[Problem details]
Will you return, word for word, only the lines from the top of the data below down to and including the one with "Default | Required |"?

- - - - - - -

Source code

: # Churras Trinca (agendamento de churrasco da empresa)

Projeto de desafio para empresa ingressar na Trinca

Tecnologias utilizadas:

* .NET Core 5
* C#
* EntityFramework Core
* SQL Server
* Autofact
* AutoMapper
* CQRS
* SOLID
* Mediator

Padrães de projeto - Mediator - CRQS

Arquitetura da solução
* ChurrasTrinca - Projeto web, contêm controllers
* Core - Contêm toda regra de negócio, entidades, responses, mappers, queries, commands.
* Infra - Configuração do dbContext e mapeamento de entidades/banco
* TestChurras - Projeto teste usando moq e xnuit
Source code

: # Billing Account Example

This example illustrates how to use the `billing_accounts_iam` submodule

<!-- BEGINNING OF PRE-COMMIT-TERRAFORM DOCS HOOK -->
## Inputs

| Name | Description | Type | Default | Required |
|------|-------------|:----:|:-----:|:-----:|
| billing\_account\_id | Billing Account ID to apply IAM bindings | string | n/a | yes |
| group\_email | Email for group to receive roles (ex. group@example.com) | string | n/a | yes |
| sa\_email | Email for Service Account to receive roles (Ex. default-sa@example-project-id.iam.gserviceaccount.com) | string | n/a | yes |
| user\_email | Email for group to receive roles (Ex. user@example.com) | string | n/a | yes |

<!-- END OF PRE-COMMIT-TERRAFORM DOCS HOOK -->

- - - - - - -

[Response below]
Source code

: # Churras Trinca (agendamento de churrasco da empresa)

Projeto de desafio para empresa ingressar na Trinca

Tecnologias utilizadas:

* .NET Core 5
* C#
* EntityFramework Core
* SQL Server
* Autofact
* AutoMapper
* CQRS
* SOLID
* Mediator

Padrães de projeto - Mediator - CRQS

Arquitetura da solução
* ChurrasTrinca - Projeto web, contêm controllers
* Core - Contêm toda regra de negócio, entidades, responses, mappers, queries, commands.
* Infra - Configuração do dbContext e mapeamento de entidades/banco
* TestChurras - Projeto teste usando moq e xnuit
Source code

: # Billing Account Example

This example illustrates how to use the `billing_accounts_iam` submodule

<!-- BEGINNING OF PRE-COMMIT-TERRAFORM DOCS HOOK -->
## Inputs

| Name | Description | Type | Default | Required |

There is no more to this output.